*** Opening Data to use ***

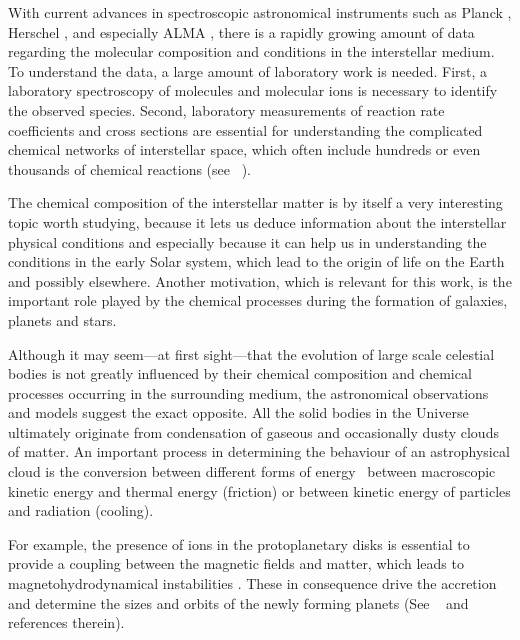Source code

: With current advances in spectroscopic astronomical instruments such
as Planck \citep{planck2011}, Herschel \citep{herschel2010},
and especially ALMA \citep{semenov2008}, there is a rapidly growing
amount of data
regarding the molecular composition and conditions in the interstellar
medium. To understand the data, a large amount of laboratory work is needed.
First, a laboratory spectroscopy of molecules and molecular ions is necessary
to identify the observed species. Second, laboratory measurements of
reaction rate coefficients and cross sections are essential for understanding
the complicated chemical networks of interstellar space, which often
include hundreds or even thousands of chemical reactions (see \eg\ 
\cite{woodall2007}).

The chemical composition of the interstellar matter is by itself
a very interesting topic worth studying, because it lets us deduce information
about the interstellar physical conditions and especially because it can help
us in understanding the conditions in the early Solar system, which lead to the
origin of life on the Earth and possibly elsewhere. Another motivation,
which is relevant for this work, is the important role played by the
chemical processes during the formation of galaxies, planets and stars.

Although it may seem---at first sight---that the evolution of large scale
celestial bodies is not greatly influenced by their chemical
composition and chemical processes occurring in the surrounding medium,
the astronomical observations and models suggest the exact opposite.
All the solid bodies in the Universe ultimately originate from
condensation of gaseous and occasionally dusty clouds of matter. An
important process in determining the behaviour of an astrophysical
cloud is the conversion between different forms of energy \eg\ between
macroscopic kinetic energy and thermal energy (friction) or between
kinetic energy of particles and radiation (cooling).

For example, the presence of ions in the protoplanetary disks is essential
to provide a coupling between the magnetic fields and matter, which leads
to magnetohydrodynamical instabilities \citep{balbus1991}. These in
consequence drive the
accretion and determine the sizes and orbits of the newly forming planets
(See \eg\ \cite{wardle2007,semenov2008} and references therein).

*** Closing Data to use ***

__Required work__
Select the lines from the entries that include the word "amount".

__Answer to the exercise__
amount of data
medium. To understand the data, a large amount of laboratory work is needed.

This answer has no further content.